Content starts

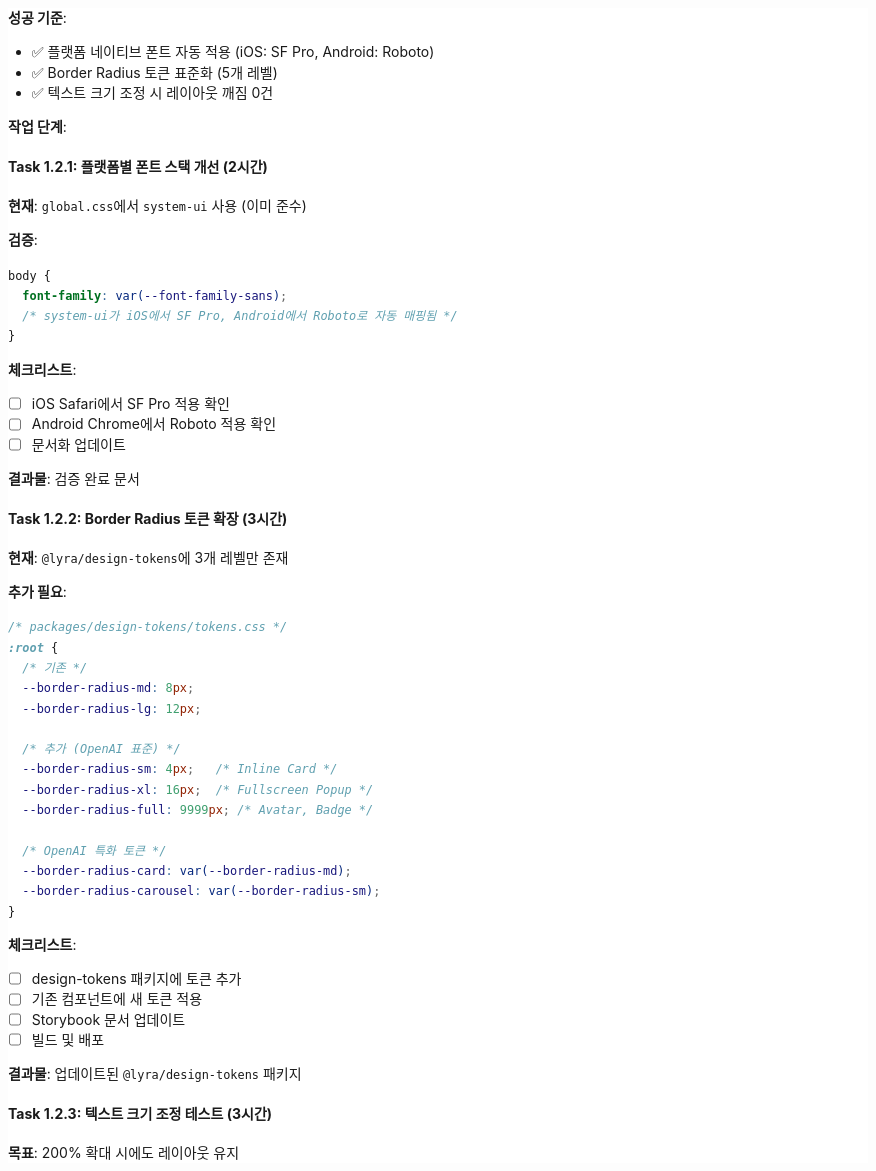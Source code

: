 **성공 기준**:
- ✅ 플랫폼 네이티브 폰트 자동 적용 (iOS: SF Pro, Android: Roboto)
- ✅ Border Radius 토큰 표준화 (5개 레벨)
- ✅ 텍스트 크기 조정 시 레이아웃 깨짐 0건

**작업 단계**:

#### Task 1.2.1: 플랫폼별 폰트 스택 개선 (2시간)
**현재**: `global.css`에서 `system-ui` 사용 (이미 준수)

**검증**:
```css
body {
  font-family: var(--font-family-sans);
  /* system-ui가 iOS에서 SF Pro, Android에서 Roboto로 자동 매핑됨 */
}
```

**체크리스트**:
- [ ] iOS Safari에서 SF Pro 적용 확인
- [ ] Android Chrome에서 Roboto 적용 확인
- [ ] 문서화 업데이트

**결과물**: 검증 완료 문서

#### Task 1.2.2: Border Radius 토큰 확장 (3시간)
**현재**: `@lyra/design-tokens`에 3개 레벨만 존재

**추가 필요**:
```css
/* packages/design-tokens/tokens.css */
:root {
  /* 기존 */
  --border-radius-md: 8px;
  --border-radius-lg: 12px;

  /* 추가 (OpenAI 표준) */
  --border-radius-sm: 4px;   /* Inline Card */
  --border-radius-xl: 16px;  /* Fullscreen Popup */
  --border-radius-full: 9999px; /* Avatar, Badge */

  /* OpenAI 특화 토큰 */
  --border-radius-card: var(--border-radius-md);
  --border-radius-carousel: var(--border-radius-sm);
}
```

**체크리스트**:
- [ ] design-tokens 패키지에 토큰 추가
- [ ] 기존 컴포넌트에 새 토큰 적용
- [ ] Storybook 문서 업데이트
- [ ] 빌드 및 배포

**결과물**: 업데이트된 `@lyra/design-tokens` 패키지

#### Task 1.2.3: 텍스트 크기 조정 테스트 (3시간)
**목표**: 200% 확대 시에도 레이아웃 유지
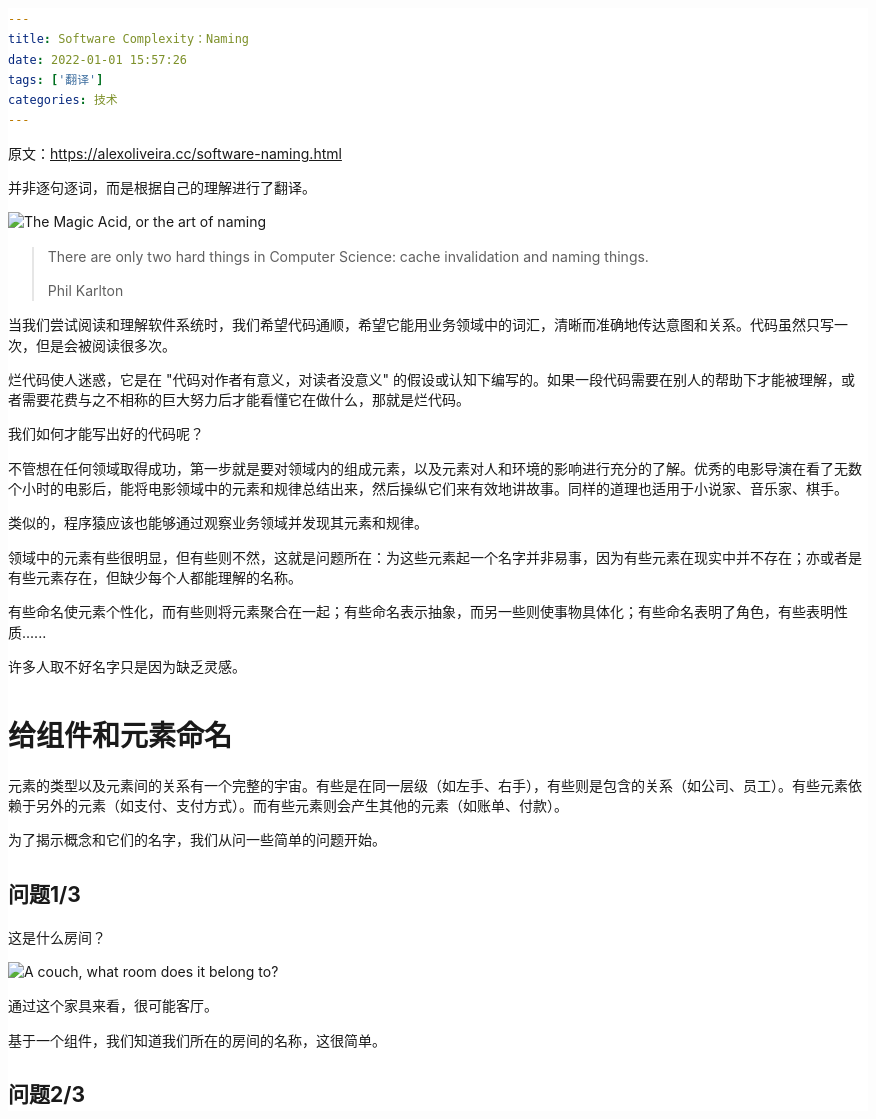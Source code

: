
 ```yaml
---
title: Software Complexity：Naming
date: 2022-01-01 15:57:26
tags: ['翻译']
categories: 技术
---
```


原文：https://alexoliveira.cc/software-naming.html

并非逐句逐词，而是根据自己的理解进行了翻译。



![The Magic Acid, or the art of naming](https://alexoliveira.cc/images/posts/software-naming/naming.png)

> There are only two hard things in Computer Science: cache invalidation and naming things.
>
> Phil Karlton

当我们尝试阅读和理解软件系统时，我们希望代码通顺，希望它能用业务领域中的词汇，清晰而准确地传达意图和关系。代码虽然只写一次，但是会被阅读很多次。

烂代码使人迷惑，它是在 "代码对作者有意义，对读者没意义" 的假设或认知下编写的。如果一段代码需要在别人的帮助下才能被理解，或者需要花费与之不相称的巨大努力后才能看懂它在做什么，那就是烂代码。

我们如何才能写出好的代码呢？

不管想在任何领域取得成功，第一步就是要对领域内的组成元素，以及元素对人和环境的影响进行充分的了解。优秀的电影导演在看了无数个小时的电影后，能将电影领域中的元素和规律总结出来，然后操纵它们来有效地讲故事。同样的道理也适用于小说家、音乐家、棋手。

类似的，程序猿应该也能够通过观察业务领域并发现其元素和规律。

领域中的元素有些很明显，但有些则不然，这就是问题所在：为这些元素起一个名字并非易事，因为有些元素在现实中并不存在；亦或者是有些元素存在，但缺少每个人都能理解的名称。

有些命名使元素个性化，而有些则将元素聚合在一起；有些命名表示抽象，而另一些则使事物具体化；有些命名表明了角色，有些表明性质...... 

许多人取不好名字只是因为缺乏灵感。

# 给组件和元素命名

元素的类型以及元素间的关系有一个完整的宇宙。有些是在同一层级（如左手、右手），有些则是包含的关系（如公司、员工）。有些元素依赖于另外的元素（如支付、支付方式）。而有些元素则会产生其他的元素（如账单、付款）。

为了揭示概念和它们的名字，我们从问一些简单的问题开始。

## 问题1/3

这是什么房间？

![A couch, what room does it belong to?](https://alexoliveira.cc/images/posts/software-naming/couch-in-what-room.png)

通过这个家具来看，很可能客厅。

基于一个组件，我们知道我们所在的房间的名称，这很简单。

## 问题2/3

Content ends

● **Your goal**
Print exactly the stretch of lines beginning with the one that holds "原文：https://ale" and ending at the last line above.

● **Written response**
原文：https://alexoliveira.cc/software-naming.html

并非逐句逐词，而是根据自己的理解进行了翻译。



![The Magic Acid, or the art of naming](https://alexoliveira.cc/images/posts/software-naming/naming.png)

> There are only two hard things in Computer Science: cache invalidation and naming things.
>
> Phil Karlton

当我们尝试阅读和理解软件系统时，我们希望代码通顺，希望它能用业务领域中的词汇，清晰而准确地传达意图和关系。代码虽然只写一次，但是会被阅读很多次。

烂代码使人迷惑，它是在 "代码对作者有意义，对读者没意义" 的假设或认知下编写的。如果一段代码需要在别人的帮助下才能被理解，或者需要花费与之不相称的巨大努力后才能看懂它在做什么，那就是烂代码。

我们如何才能写出好的代码呢？

不管想在任何领域取得成功，第一步就是要对领域内的组成元素，以及元素对人和环境的影响进行充分的了解。优秀的电影导演在看了无数个小时的电影后，能将电影领域中的元素和规律总结出来，然后操纵它们来有效地讲故事。同样的道理也适用于小说家、音乐家、棋手。

类似的，程序猿应该也能够通过观察业务领域并发现其元素和规律。

领域中的元素有些很明显，但有些则不然，这就是问题所在：为这些元素起一个名字并非易事，因为有些元素在现实中并不存在；亦或者是有些元素存在，但缺少每个人都能理解的名称。

有些命名使元素个性化，而有些则将元素聚合在一起；有些命名表示抽象，而另一些则使事物具体化；有些命名表明了角色，有些表明性质...... 

许多人取不好名字只是因为缺乏灵感。

# 给组件和元素命名

元素的类型以及元素间的关系有一个完整的宇宙。有些是在同一层级（如左手、右手），有些则是包含的关系（如公司、员工）。有些元素依赖于另外的元素（如支付、支付方式）。而有些元素则会产生其他的元素（如账单、付款）。

为了揭示概念和它们的名字，我们从问一些简单的问题开始。

## 问题1/3

这是什么房间？

![A couch, what room does it belong to?](https://alexoliveira.cc/images/posts/software-naming/couch-in-what-room.png)

通过这个家具来看，很可能客厅。

基于一个组件，我们知道我们所在的房间的名称，这很简单。

## 问题2/3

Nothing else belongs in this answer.